■ Prompt ■
Write out the entries below exactly, but only from the line containing "de Rebeca García" through the line containing "입원 또는 응급실 방문 중에 혈관부종 기록이 있고, 그 이전 일주일간", and without the pictures.

■ Supplied information ■
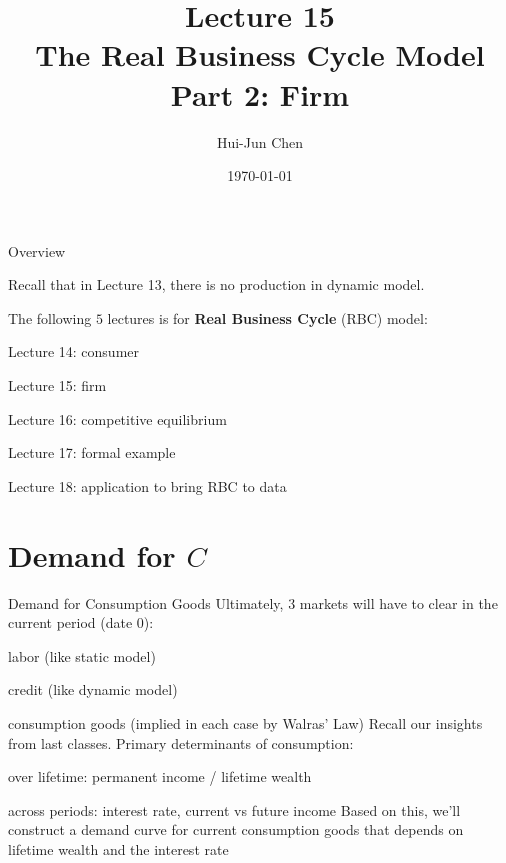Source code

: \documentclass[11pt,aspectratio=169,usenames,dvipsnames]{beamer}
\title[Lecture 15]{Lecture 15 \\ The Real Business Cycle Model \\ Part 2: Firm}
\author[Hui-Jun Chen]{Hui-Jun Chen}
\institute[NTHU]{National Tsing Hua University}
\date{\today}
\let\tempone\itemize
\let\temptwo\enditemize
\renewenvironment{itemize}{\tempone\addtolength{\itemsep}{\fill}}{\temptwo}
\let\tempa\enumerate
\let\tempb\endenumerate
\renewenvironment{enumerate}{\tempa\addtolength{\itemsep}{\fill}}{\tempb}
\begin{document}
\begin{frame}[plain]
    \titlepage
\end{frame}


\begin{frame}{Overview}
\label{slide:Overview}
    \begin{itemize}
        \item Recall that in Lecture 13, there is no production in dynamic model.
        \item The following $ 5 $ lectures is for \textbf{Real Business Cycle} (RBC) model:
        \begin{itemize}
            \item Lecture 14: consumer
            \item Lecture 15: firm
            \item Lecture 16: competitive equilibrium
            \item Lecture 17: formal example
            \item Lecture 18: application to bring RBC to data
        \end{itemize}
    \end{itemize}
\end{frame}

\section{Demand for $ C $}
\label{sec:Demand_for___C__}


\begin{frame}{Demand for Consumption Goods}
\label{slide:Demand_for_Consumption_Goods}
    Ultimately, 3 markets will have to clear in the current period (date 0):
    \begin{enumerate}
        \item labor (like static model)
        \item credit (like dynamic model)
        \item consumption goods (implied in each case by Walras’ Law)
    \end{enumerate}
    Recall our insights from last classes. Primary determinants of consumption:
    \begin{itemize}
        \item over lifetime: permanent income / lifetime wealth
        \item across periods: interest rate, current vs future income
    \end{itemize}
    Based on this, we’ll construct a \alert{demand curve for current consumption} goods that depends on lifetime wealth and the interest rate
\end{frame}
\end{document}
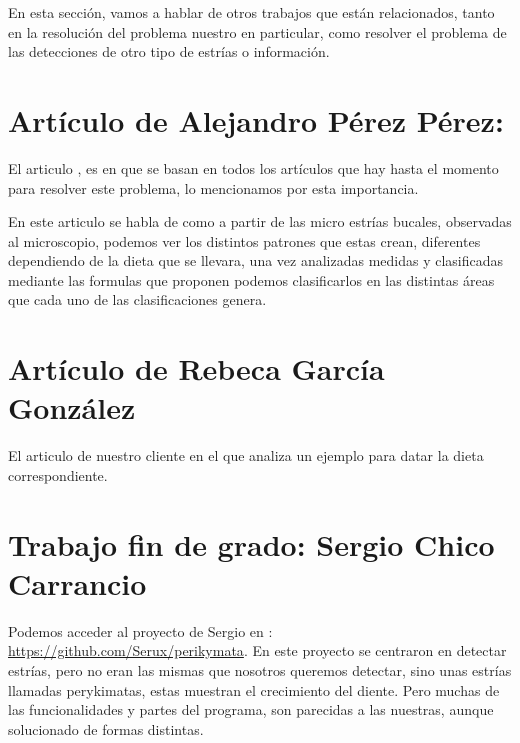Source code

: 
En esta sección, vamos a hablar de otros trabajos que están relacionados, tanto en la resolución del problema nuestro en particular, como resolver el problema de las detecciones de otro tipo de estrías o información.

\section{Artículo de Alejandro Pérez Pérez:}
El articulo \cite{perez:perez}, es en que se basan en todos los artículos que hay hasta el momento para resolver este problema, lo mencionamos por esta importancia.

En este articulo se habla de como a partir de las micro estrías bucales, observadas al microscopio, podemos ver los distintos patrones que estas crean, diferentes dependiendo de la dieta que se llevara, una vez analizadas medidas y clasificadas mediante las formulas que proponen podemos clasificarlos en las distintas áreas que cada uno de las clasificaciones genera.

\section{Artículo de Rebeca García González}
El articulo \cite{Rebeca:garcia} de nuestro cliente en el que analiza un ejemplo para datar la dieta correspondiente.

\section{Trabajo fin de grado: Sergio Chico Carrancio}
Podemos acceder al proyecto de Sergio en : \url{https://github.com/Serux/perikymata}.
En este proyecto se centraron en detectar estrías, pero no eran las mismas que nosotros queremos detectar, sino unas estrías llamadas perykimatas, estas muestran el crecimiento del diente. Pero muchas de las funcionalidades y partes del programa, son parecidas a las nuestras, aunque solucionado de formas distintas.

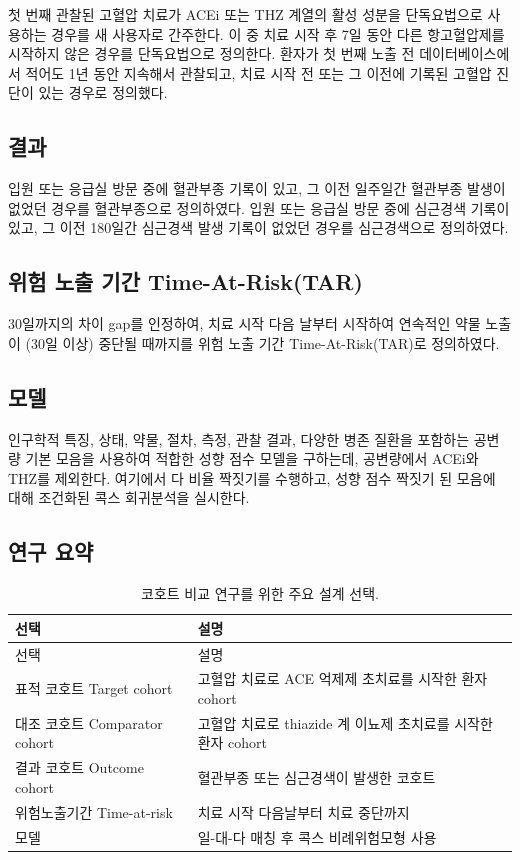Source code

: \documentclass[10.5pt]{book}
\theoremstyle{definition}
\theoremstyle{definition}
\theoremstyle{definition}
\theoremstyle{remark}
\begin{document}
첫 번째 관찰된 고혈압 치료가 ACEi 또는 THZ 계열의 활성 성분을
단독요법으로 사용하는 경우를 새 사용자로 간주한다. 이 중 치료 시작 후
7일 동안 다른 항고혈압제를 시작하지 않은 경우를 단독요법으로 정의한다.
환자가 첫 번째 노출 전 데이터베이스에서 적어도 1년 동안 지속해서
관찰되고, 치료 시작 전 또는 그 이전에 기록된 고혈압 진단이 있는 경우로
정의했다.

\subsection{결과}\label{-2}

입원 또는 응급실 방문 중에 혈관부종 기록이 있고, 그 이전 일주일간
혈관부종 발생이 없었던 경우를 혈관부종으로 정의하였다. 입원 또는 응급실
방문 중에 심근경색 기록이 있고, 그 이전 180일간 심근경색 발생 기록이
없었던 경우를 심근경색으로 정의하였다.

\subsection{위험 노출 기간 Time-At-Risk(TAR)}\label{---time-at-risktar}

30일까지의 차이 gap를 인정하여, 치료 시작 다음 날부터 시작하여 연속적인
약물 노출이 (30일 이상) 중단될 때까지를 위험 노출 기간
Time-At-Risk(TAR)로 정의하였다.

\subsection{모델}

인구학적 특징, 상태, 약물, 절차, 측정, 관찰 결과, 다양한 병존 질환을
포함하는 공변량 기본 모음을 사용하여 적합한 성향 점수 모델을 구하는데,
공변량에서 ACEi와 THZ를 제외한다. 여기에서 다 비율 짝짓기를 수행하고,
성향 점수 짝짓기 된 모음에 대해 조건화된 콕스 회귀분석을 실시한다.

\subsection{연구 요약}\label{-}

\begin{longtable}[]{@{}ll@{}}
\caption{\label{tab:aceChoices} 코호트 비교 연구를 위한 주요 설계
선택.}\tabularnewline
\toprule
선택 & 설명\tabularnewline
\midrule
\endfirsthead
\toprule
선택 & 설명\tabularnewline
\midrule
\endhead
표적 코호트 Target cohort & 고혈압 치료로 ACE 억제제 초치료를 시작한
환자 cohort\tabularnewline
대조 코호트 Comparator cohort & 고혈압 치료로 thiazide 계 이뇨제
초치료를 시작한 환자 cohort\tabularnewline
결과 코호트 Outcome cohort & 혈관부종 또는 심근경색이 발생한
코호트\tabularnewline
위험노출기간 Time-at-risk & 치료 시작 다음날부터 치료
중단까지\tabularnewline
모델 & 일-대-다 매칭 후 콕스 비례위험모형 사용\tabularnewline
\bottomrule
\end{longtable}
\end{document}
---
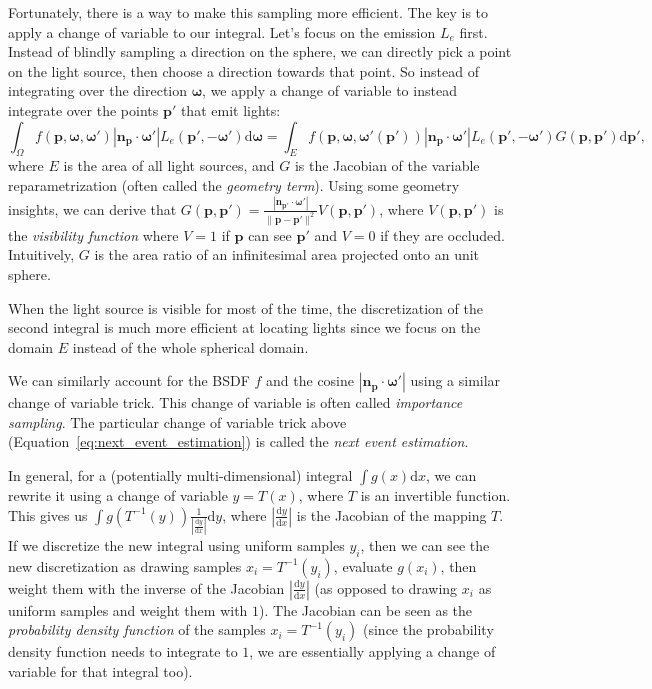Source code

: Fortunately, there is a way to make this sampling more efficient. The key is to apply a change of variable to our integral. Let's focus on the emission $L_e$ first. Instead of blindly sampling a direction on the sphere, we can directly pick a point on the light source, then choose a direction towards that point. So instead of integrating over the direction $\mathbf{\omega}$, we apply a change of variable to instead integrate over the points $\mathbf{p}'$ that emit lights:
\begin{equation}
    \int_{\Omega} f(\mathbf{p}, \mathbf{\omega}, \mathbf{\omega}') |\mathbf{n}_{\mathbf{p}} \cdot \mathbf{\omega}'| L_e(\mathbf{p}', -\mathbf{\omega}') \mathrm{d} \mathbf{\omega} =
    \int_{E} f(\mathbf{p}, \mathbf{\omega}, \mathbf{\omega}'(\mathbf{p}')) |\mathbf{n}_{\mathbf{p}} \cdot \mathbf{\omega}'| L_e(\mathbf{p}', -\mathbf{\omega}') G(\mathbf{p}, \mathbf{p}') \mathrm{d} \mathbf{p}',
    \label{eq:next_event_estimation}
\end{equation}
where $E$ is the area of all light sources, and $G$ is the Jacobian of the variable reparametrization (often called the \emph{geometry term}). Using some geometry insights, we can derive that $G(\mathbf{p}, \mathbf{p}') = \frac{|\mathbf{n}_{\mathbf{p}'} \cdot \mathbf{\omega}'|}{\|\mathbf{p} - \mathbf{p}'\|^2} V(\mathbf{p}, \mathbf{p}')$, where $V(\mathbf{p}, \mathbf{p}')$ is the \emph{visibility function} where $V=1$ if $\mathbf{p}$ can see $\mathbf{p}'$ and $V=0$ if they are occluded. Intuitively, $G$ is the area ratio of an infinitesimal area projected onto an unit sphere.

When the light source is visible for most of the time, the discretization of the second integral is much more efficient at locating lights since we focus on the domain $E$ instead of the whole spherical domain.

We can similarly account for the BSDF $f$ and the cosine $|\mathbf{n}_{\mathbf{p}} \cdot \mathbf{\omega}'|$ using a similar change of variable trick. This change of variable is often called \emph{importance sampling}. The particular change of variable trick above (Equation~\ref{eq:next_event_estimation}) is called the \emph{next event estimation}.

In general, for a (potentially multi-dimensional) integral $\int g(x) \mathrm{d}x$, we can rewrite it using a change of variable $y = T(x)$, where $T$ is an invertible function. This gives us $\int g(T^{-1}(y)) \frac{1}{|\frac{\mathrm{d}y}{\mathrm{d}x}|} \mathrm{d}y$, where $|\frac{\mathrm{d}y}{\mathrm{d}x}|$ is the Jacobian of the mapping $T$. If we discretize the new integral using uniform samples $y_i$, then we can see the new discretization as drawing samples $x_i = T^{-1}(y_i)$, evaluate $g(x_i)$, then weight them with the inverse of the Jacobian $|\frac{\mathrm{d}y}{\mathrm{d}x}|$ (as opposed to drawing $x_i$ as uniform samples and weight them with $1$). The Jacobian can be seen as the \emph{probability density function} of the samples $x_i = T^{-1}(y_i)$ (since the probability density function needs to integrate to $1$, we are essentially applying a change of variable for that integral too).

■ Answer section ■
\section{Artículo de Rebeca García González}
El articulo \cite{Rebeca:garcia} de nuestro cliente en el que analiza un ejemplo para datar la dieta correspondiente.

\section{Trabajo fin de grado: Sergio Chico Carrancio}
Podemos acceder al proyecto de Sergio en : \url{https://github.com/Serux/perikymata}.
En este proyecto se centraron en detectar estrías, pero no eran las mismas que nosotros queremos detectar, sino unas estrías llamadas perykimatas, estas muestran el crecimiento del diente. Pero muchas de las funcionalidades y partes del programa, son parecidas a las nuestras, aunque solucionado de formas distintas.

Source code

: \documentclass[10.5pt]{book}
\theoremstyle{definition}
\theoremstyle{definition}
\theoremstyle{definition}
\theoremstyle{remark}
\begin{document}
첫 번째 관찰된 고혈압 치료가 ACEi 또는 THZ 계열의 활성 성분을
단독요법으로 사용하는 경우를 새 사용자로 간주한다. 이 중 치료 시작 후
7일 동안 다른 항고혈압제를 시작하지 않은 경우를 단독요법으로 정의한다.
환자가 첫 번째 노출 전 데이터베이스에서 적어도 1년 동안 지속해서
관찰되고, 치료 시작 전 또는 그 이전에 기록된 고혈압 진단이 있는 경우로
정의했다.

\subsection{결과}\label{-2}

입원 또는 응급실 방문 중에 혈관부종 기록이 있고, 그 이전 일주일간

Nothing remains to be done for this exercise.